I hate to be critical of these two courses since overall they are amazing and I am very grateful to the instructors for making this content available for the masses. Statistical Learning by Trevor Hastie and Rob Tibshirani was an amazing course but unfortunately SVM was treated somewhat superficially. Andrew Ng watered down the presentation of SVM classifiers compared to his Stanford class notes but he still treated the subject much better than his competitors. Both courses miss the mark when it comes to SVM in my opinion. I should mention that there are two exceptions, Andrew Ng’s Machine Learning on Coursera and Statistical Learning course on Stanford’s Lagunita platform. It’s a shame really since other popular classification algorithms are covered. The one weakness so far is the treatment of support vector machines (SVM).
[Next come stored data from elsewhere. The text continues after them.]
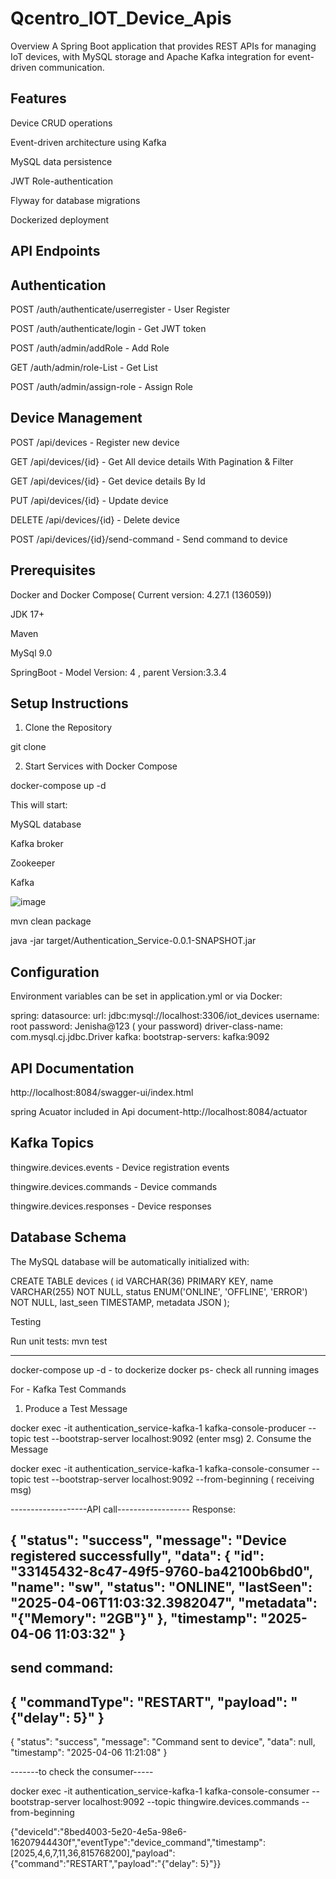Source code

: # Qcentro_IOT_Device_Apis
Overview
A Spring Boot application that provides REST APIs for managing IoT devices, with MySQL storage and Apache Kafka integration for event-driven communication.

Features
----

Device CRUD operations

Event-driven architecture using Kafka

MySQL data persistence

JWT Role-authentication

Flyway for database migrations

Dockerized deployment


API Endpoints
---------------


Authentication
--------
POST /auth/authenticate/userregister - User Register

POST /auth/authenticate/login - Get JWT token

POST /auth/admin/addRole - Add Role

GET  /auth/admin/role-List - Get List

POST /auth/admin/assign-role - Assign Role

Device Management
----------
POST /api/devices - Register new device

GET /api/devices/{id} - Get All device details With Pagination & Filter

GET /api/devices/{id} - Get device details By Id

PUT /api/devices/{id} - Update device

DELETE /api/devices/{id} - Delete device

POST /api/devices/{id}/send-command - Send command to device


   
Prerequisites
--------

Docker and Docker Compose( Current version: 4.27.1 (136059))

JDK 17+

Maven

MySql 9.0

SpringBoot -  Model Version: 4  ,  parent Version:3.3.4

Setup Instructions
----------

1. Clone the Repository

git clone <repository-url>

2. Start Services with Docker Compose

docker-compose up -d

This will start:

MySQL database

Kafka broker

Zookeeper

Kafka


![image](https://github.com/user-attachments/assets/16818329-a16d-486c-8b72-b85f6b2568af)


mvn clean package

java -jar target/Authentication_Service-0.0.1-SNAPSHOT.jar


Configuration
-------

Environment variables can be set in application.yml or via Docker:

spring:
  datasource:
    url: jdbc:mysql://localhost:3306/iot_devices
    username: root 
    password: Jenisha@123 ( your password)
    driver-class-name: com.mysql.cj.jdbc.Driver
  kafka:
    bootstrap-servers: kafka:9092


API Documentation
-----
http://localhost:8084/swagger-ui/index.html

spring Acuator included in Api document-http://localhost:8084/actuator

Kafka Topics
------
thingwire.devices.events - Device registration events

thingwire.devices.commands - Device commands

thingwire.devices.responses - Device responses

Database Schema
----

The MySQL database will be automatically initialized with:

CREATE TABLE devices (
    id VARCHAR(36) PRIMARY KEY,
    name VARCHAR(255) NOT NULL,
    status ENUM('ONLINE', 'OFFLINE', 'ERROR') NOT NULL,
    last_seen TIMESTAMP,
    metadata JSON
);

Testing

Run unit tests:
mvn test

----------------------------------------------------------------------
docker-compose up -d - to dockerize
docker ps- check all running images

For - Kafka Test Commands
1. Produce a Test Message

docker exec -it authentication_service-kafka-1 kafka-console-producer --topic test --bootstrap-server localhost:9092
(enter msg)
2. Consume the Message

docker exec -it authentication_service-kafka-1 kafka-console-consumer --topic test --bootstrap-server localhost:9092 --from-beginning
( receiving msg)

-------------------API call------------------
Response:

{
  "status": "success",
  "message": "Device registered successfully",
  "data": {
    "id": "33145432-8c47-49f5-9760-ba42100b6bd0",
    "name": "sw",
    "status": "ONLINE",
    "lastSeen": "2025-04-06T11:03:32.3982047",
    "metadata": "{\"Memory\": \"2GB\"}"
  },
  "timestamp": "2025-04-06 11:03:32"
}
--------
send command:
---

{
  "commandType": "RESTART",
  "payload": "{\"delay\": 5}"
}
------------

{
  "status": "success",
  "message": "Command sent to device",
  "data": null,
  "timestamp": "2025-04-06 11:21:08"
}


-------to check the consumer-----


docker exec -it authentication_service-kafka-1 kafka-console-consumer --bootstrap-server localhost:9092 --topic thingwire.devices.commands --from-beginning


{"deviceId":"8bed4003-5e20-4e5a-98e6-16207944430f","eventType":"device_command","timestamp":[2025,4,6,7,11,36,815768200],"payload":{"command":"RESTART","payload":"{\"delay\": 5}"}}
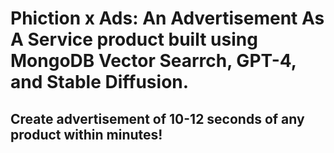 # Phiction x Ads: An Advertisement As A Service product built using MongoDB Vector Searrch, GPT-4, and Stable Diffusion. 
## Create advertisement of 10-12 seconds of any product within minutes!
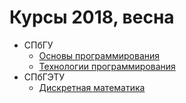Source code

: # Курсы 2018, весна

* СПбГУ
  * [Основы программирования](prog-basics-ii/)
  * [Технологии программирования](prog-tech-ii)
* СПбГЭТУ
  * [Дискретная математика](dm)
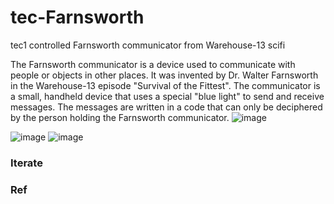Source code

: # tec-Farnsworth
tec1 controlled Farnsworth communicator from Warehouse-13 scifi

The Farnsworth communicator is a device used to communicate with people or objects in other places. It was invented by Dr. Walter Farnsworth in the Warehouse-13 episode "Survival of the Fittest". The communicator is a small,  handheld device that uses a special "blue light" to send and receive messages. The messages are written in a code that can only be deciphered by the person holding the Farnsworth communicator.
![image](https://user-images.githubusercontent.com/58069246/168210911-1d5a6780-cf62-4d54-b9d4-dddf9fddbae1.png)


![image](https://user-images.githubusercontent.com/58069246/168210783-c162306d-c5ee-4fbd-979a-aa10a4ccb8e6.png)
![image](https://user-images.githubusercontent.com/58069246/168210846-bd5bf0ab-0437-47e8-9b53-ae5d66cc9f51.png)




### Iterate



### Ref
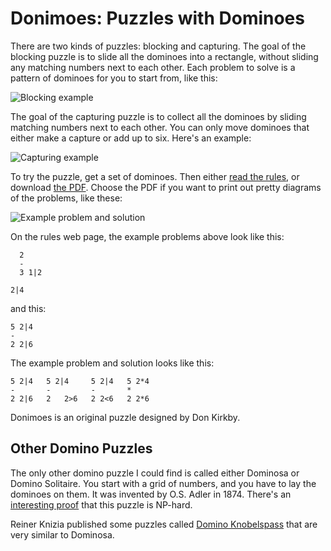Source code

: # Donimoes: Puzzles with Dominoes
There are two kinds of puzzles: blocking and capturing. The goal of the
blocking puzzle is to slide all the dominoes into a rectangle, without sliding
any matching numbers next to each other. Each problem to solve is a pattern of
dominoes for you to start from, like this:

![Blocking example]

The goal of the capturing puzzle is to collect all the dominoes by sliding
matching numbers next to each other. You can only move dominoes that either
make a capture or add up to six. Here's an example:

![Capturing example]

To try the puzzle, get a set of dominoes. Then either [read the rules][rules],
or download [the PDF][pdf]. Choose the PDF if you want to print out pretty
diagrams of the problems, like these:

![Example problem and solution][solution example]

On the rules web page, the example problems above look like this:

      2    
      -
      3 1|2
    
    2|4    

and this:

    5 2|4
    -
    2 2|6

The example problem and solution looks like this:

    5 2|4   5 2|4     5 2|4   5 2*4
    -       -         -       *
    2 2|6   2   2>6   2 2<6   2 2*6

Donimoes is an original puzzle designed by Don Kirkby.

[rules]: https://donkirkby.github.com/donimoes/rules.html
[Blocking example]: https://donkirkby.github.com/donimoes/blocking_example.png
[Capturing example]: https://donkirkby.github.com/donimoes/capturing_example.png
[solution example]: http://donkirkby.github.com/donimoes/solution_example.png
[pdf]: https://donkirkby.github.com/donimoes/donimoes.pdf

## Other Domino Puzzles
The only other domino puzzle I could find is called either Dominosa or Domino
Solitaire. You start with a grid of numbers, and you have to lay the dominoes
on them. It was invented by O.S. Adler in 1874. There's an
[interesting proof][proof] that this puzzle is NP-hard.

Reiner Knizia published some puzzles called [Domino Knobelspass][knizia]
that are very similar to Dominosa.

[proof]: http://cs.stackexchange.com/q/16850/40884
[knizia]: https://boardgamegeek.com/boardgame/36738/domino-knobelspass
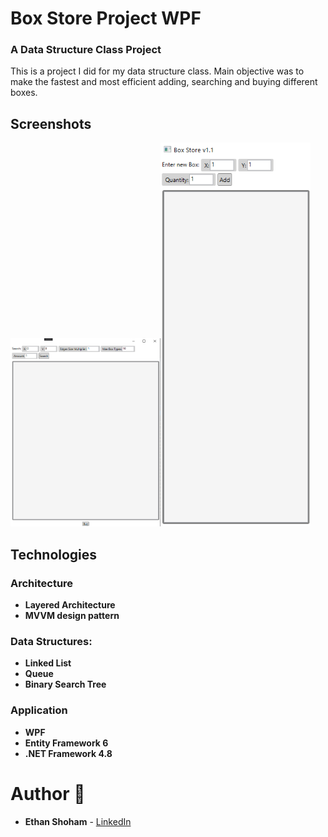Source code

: # Box Store Project WPF
### A Data Structure Class Project

This is a project I did for my data structure class. Main objective was to make the fastest and most efficient adding, searching and buying different boxes.

## Screenshots

<img src="screenshots/Screenshot_1.png" width="240px"/><img src="screenshots/Screenshot_4.png" width="240px"/>

## Technologies
 
### Architecture
- **Layered Architecture**
- **MVVM design pattern**

### Data Structures:
- **Linked List**
- **Queue**
- **Binary Search Tree**

### Application
- **WPF**
- **Entity Framework 6**
- **.NET Framework 4.8**


# Author 📝

-   **Ethan Shoham** - [LinkedIn](https://www.linkedin.com/in/ethan-shoham-13a40050/)
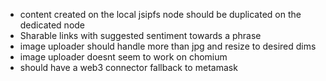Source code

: - content created on the local jsipfs node should be duplicated on the dedicated node
- Sharable links with suggested sentiment towards a phrase
- image uploader should handle more than jpg and resize to desired dims
- image uploader doesnt seem to work on chomium
- should have a web3 connector fallback to metamask
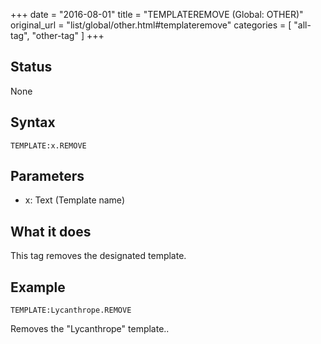 +++
date = "2016-08-01"
title = "TEMPLATEREMOVE (Global: OTHER)"
original_url = "list/global/other.html#templateremove"
categories = [ "all-tag", "other-tag" ]
+++

## Status

None

## Syntax

`TEMPLATE:x.REMOVE`

## Parameters

-   x: Text (Template name)



What it does
------------

This tag removes the designated template.

Example
-------

`TEMPLATE:Lycanthrope.REMOVE`

Removes the "Lycanthrope" template..


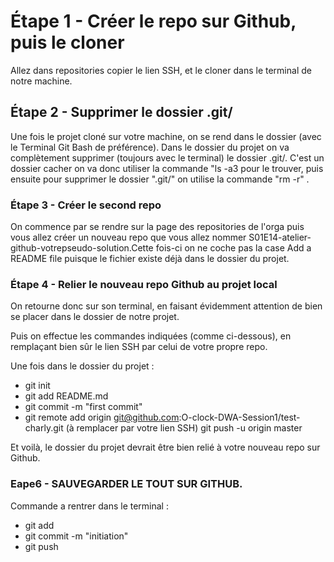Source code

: # Étape 1 - Créer le repo sur Github, puis le cloner

Allez dans repositories copier le lien SSH, et le cloner dans le terminal de notre machine.

## Étape 2 - Supprimer le dossier .git/

Une fois le projet cloné sur votre machine, on se rend dans le dossier (avec le Terminal Git Bash de préférence). Dans le dossier du projet on va complètement supprimer (toujours avec le terminal) le dossier .git/. C'est un dossier cacher on va donc utiliser la commande "ls -a3 pour le trouver, puis ensuite pour supprimer le dossier ".git/" on utilise la commande "rm -r" .

### Étape 3 - Créer le second repo

On commence par se rendre sur la page des repositories de l'orga puis vous allez créer un nouveau repo que vous allez nommer S01E14-atelier-github-votrepseudo-solution.Cette fois-ci on ne coche pas la case Add a README file puisque le fichier existe déjà dans le dossier du projet.

### Étape 4 - Relier le nouveau repo Github au projet local

On retourne donc sur son terminal, en faisant évidemment attention de bien se placer dans le dossier de notre projet.

Puis on effectue les commandes indiquées (comme ci-dessous), en remplaçant bien sûr le lien SSH par celui de votre propre repo.

Une fois dans le dossier du projet :

* git init
* git add README.md
* git commit -m "first commit"
* git remote add origin git@github.com:O-clock-DWA-Session1/test-charly.git (à remplacer par votre lien SSH)
git push -u origin master

Et voilà, le dossier du projet devrait être bien relié à votre nouveau repo sur Github.

### Eape6 - SAUVEGARDER LE TOUT SUR GITHUB. 

Commande a rentrer dans le terminal : 
* git add
* git commit -m "initiation"
* git push
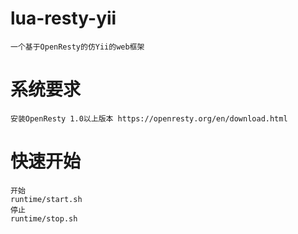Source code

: # lua-resty-yii

	一个基于OpenResty的仿Yii的web框架

# 系统要求

	安装OpenResty 1.0以上版本 https://openresty.org/en/download.html

# 快速开始
	
	开始
	runtime/start.sh
	停止
	runtime/stop.sh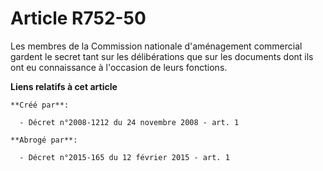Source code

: # Article R752-50

Les membres de la Commission nationale d'aménagement commercial gardent le secret tant sur les délibérations que sur les
documents dont ils ont eu connaissance à l'occasion de leurs fonctions.

**Liens relatifs à cet article**

	**Créé par**:

	  - Décret n°2008-1212 du 24 novembre 2008 - art. 1

	**Abrogé par**:

	  - Décret n°2015-165 du 12 février 2015 - art. 1
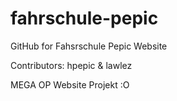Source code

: fahrschule-pepic
================

GitHub for Fahsrschule Pepic Website

Contributors: hpepic & lawlez

MEGA OP Website Projekt :O
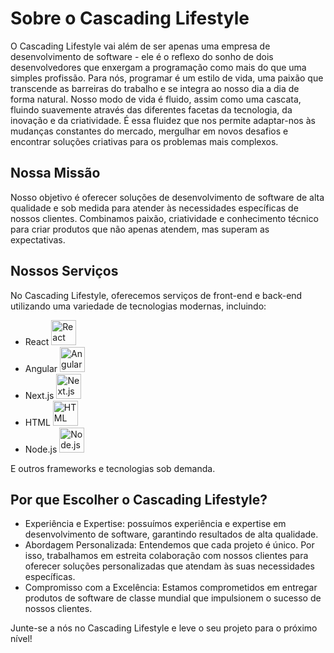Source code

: # Sobre o Cascading Lifestyle


O Cascading Lifestyle vai além de ser apenas uma empresa de desenvolvimento de software - ele é o reflexo do sonho de dois desenvolvedores que enxergam a programação como mais do que uma simples profissão.
Para nós, programar é um estilo de vida, uma paixão que transcende as barreiras do trabalho e se integra ao nosso dia a dia de forma natural.
Nosso modo de vida é fluido, assim como uma cascata, fluindo suavemente através das diferentes facetas da tecnologia, da inovação e da criatividade. É essa fluidez que nos permite adaptar-nos às mudanças constantes do mercado, mergulhar em novos desafios e encontrar soluções criativas para os problemas mais complexos.

## Nossa Missão

Nosso objetivo é oferecer soluções de desenvolvimento de software de alta qualidade e sob medida para atender às necessidades específicas de nossos clientes. Combinamos paixão, criatividade e conhecimento técnico para criar produtos que não apenas atendem, mas superam as expectativas.

## Nossos Serviços

No Cascading Lifestyle, oferecemos serviços de front-end e back-end utilizando uma variedade de tecnologias modernas, incluindo:

- React <img src="https://cdn.jsdelivr.net/gh/devicons/devicon/icons/react/react-original.svg" width="40" alt="React">
- Angular <img src="https://cdn.jsdelivr.net/gh/devicons/devicon/icons/angularjs/angularjs-original.svg" width="40" alt="Angular">
- Next.js <img src="https://cdn.jsdelivr.net/gh/devicons/devicon/icons/nextjs/nextjs-original.svg" width="40" alt="Next.js">
- HTML <img src="https://cdn.jsdelivr.net/gh/devicons/devicon/icons/html5/html5-original.svg" width="40" alt="HTML">
- Node.js <img src="https://cdn.jsdelivr.net/gh/devicons/devicon/icons/nodejs/nodejs-original.svg" width="40" alt="Node.js">

E outros frameworks e tecnologias sob demanda.

## Por que Escolher o Cascading Lifestyle?

- Experiência e Expertise: possuímos experiência e expertise em desenvolvimento de software, garantindo resultados de alta qualidade.
- Abordagem Personalizada: Entendemos que cada projeto é único. Por isso, trabalhamos em estreita colaboração com nossos clientes para oferecer soluções personalizadas que atendam às suas necessidades específicas.
- Compromisso com a Excelência: Estamos comprometidos em entregar produtos de software de classe mundial que impulsionem o sucesso de nossos clientes.

Junte-se a nós no Cascading Lifestyle e leve o seu projeto para o próximo nível!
However, if we add new data points, the consequence of using various hyperplanes will be very different in terms of classifying new data point into the right group of class.I have been on a machine learning MOOCS binge in the last year. As shown in the graph below, we can achieve exactly the same result using different hyperplanes (L1, L2, 元). To separate the two classes, there are so many possible options of hyperplanes that separate correctly. Imagine the labelled training set are two classes of data points (two dimensions): Alice and Cinderella. The hyperplane (line) is found through the maximum margin. i.e the maximum distance between data points of both classes.ĭon’t you think the definition and idea of SVM look a bit abstract? No worries, let me explain in details. The objective of applying SVMs is to find the best line in two dimensions or the best hyperplane in more than two dimensions in order to help us separate our space into classes. Given a set of training examples, each marked as belonging to one or the other of two categories, an SVM training algorithm builds a model that assigns new examples to one category or the other, making it a non-probabilistic binary linear classifier. That’s why SVMs algorithm is important! What is Support Vector Machines (SVMs)? Therefore, the optimal decision boundary should be able to maximize the distance between the decision boundary and all instances. As we can see from the above graph, if a point is far from the decision boundary, we may be more confident in our predictions. Therefore, the decision boundary it picks may not be optimal. Logistic Regression doesn’t care whether the instances are close to the decision boundary. Hence, we’re much more confident about our prediction at A than at C For point A, even though we classify it as 1 for now, since it is pretty close to the decision boundary, if the boundary moves a little to the right, we would mark point C as “0” instead.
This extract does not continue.